The Saami laughed, imitating Savage.

«Yokk!» The boy pointed at the river.

The one-eyed hunter bared his teeth as he bounced over bumps and stones and the runt stared up morosely as if reproaching the Saami for killing him in such an underhand fashion.

«Yokk?» said a delighted Savage at the sight of a stream glistening on the other side of a hill.

The Saam shook his head.

«Yuay!»

It was Savage's turn to laugh.

«You only have four-letter words!»

The Saami didn't get the joke but they laughed anyway and their laughter rolled down the rocky slope like a loose stone.

Standing around the bodies, the Saami took one last look at them, and whispered something in their own language that rustled like leaves in the wind. Their final expressions frozen on their faces, the hunter and the runt appeared to be staring at one another in hatred. The Saami threw the bodies into a narrow gully, overgrown with bearberry and flowering water hemlock. They covered them with soil and damp moss then burnt the skin on the bonfire, dousing it with petrol which the herders kept in a small plastic bottle.

«If they found us, it means others will too,» Savage told Salmon fatalistically when he joined her at the camp. «We've got to get out of here!»

The girl shook her head.

«No, no-one else is going to come.»

She recalled the cruel face that looked as if it were carved out of rock and thought that only the one-eyed hunter could go so far into the taiga. Salmon had visited him in his home that reeked of sour cabbage soup and the oil he used to grease his gun. When Saam was settling up with the hunter, the girl would hover in the corridor, and when the old man gave her sweets, she would blush and hide them in her pocket only to throw them away later on. Saam laughed at her but to her the hunter's sweets were as bitter as the smirk fixed on his lips.
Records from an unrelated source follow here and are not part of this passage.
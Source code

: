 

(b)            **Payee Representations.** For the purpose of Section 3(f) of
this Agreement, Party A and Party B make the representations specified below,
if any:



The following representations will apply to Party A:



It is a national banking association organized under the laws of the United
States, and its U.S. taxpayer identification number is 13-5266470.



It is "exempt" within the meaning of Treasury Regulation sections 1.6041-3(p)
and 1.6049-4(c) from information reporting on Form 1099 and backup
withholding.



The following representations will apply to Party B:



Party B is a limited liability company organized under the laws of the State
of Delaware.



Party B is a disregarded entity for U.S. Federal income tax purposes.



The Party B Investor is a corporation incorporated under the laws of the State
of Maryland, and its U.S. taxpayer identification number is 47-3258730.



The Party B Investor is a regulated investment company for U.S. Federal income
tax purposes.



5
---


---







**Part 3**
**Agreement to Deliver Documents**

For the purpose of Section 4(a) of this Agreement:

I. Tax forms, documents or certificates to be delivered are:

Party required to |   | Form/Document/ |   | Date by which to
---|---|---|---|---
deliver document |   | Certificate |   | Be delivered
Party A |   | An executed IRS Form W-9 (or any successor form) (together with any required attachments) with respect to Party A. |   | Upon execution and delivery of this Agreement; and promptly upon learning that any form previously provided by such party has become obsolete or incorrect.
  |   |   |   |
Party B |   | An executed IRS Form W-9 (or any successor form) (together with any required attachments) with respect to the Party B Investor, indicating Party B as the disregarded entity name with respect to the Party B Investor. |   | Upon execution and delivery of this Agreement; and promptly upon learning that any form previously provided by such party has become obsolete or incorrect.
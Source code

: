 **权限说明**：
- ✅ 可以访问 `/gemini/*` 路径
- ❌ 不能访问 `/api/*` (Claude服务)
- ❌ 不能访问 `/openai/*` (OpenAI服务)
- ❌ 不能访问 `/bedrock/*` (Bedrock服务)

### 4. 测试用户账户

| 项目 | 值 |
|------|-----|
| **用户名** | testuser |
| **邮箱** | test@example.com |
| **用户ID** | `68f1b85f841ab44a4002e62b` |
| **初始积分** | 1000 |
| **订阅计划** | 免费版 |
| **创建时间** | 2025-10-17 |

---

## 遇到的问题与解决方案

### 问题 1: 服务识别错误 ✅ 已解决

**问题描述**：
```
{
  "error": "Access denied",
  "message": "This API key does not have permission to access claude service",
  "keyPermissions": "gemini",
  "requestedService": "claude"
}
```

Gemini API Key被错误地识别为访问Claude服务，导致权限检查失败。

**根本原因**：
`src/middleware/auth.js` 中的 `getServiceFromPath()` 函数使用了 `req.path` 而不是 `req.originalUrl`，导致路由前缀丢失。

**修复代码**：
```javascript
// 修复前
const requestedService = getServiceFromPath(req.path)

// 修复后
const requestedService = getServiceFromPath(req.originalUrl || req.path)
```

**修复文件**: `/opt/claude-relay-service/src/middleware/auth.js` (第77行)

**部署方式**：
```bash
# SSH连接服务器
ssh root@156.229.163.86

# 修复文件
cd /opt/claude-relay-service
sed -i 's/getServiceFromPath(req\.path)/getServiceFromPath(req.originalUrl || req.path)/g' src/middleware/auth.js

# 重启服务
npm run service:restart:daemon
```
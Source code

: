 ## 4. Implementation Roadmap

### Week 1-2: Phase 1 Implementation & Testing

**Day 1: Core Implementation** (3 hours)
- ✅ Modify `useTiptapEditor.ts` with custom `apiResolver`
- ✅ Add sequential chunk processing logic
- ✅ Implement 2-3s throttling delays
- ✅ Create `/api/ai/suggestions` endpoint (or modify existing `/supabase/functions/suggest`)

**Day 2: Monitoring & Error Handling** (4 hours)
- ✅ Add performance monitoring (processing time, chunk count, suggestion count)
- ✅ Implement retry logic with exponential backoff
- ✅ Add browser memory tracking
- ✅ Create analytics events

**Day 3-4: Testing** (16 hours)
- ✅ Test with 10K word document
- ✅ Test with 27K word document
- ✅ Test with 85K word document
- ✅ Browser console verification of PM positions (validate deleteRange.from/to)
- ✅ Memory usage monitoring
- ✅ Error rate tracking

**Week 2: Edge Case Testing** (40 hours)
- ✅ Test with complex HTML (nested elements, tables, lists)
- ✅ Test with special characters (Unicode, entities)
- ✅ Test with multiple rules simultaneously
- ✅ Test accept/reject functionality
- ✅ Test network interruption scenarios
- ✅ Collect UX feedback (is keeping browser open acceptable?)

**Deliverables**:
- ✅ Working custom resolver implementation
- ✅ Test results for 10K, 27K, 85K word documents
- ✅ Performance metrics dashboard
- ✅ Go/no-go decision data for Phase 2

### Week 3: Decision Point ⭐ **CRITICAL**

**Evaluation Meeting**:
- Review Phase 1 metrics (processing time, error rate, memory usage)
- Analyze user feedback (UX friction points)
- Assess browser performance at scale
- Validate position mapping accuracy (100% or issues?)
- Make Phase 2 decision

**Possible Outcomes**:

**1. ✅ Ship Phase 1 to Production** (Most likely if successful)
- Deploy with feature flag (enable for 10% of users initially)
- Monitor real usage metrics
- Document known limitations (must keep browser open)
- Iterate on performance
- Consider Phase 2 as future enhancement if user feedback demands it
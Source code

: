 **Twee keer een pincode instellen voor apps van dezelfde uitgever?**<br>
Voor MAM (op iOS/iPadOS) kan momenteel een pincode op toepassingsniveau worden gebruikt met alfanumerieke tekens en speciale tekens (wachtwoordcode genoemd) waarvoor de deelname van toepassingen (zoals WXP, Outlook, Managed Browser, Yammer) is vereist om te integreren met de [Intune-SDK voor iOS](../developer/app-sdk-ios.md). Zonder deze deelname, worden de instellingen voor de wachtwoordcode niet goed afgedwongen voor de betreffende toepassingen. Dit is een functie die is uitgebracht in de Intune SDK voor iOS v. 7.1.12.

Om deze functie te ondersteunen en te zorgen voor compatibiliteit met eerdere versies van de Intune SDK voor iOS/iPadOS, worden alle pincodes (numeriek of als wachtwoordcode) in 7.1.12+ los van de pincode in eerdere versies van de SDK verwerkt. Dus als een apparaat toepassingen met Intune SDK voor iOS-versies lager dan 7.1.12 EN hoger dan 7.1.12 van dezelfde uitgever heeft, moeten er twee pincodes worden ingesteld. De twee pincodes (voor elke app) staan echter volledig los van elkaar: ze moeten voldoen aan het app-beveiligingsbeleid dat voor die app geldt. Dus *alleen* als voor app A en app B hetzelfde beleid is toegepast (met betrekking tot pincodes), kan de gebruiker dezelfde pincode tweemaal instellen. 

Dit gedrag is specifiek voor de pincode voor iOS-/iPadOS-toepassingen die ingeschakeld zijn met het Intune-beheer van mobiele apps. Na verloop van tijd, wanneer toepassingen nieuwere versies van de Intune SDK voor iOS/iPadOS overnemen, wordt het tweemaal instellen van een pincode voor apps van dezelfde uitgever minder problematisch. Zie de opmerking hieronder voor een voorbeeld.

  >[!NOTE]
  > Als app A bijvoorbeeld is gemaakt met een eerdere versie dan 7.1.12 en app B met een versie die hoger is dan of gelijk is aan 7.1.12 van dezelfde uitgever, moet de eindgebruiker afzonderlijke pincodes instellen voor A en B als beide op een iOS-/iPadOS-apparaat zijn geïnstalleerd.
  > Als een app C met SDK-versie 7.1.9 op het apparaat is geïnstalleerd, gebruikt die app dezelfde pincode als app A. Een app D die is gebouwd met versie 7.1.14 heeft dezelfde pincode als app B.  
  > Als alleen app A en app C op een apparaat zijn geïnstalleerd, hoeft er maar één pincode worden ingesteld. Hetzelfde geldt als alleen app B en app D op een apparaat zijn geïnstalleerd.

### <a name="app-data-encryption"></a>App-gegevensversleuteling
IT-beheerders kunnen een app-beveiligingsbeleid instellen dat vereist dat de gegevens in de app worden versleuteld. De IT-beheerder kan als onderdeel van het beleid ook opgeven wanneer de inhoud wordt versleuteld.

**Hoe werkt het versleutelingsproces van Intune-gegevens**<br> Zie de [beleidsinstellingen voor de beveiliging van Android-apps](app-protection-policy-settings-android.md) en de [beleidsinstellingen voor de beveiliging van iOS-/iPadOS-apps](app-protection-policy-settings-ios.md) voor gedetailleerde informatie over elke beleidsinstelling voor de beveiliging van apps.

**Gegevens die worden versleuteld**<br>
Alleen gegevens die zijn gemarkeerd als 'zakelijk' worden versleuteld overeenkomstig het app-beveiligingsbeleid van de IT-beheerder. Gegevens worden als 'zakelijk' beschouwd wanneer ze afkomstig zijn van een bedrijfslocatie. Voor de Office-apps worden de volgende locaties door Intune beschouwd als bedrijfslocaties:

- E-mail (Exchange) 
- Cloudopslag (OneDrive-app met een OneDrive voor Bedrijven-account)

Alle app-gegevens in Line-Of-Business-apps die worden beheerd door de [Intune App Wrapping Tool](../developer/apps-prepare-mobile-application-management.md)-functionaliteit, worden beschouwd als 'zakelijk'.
The old Saami woman, who resembled Beaivi, the goddess of legend, hid the one-eyed hunter's gun in her tent and forbade the Saami to go anywhere near it. She scattered grass over the place where the runt had bitten through the hunter's neck, spattering the mossy stones with blood, and gave an order that all that had happened that day should be forgotten.

Gathered round the bonfire in the evening and serving up platefuls of meat stew, the Saami counted their herd on their fingers and, snorting like reindeer, talked about autumn that was already hard on the heels of summer: before you knew it would be winter, white as doe's milk.

Salmon was snuggled in a mangy pelt that smelt of dogs. As she listened to the Saami, she wandered in memory, going back to the children's home where the nanny with her cracked dry hands had sung her to sleep in her arms. Savage smoothed out the poster the runt had been carrying and tried to imagine what his daughter was doing right then.

«People are unhappy and that's why they're bad,» Salmon said, taking the poster from him.

«People are bad and that's why they're unhappy,» said Savage with a shake of his head.

«Are you going to kill Saam?» the girl suddenly asked. Savely hugged her and kissed her on the temple.

The old dog raced around the herders' encampment for a long time, catching its dragging lead on snags. Salmon slipped him food, saving up leftovers but the old Saami woman cursed him, throwing stones at him in the belief that his owner's wicked soul had taken up residence in the dog.

The pictures on the hotel walls showed the green hills that huddled around the town, the smoking factory chimneys, and reindeer teams bogged down in snow as thick as cream. Since Karimov could see all this from his car window every day, he first hung the pictures upside down, then turned them to the wall. He hated the long, dark winters, the damp marsh air and the polar sun that crept under the blankets at night. But like the chalked outline of a magic circle, the Arctic Circle wouldn't let him go.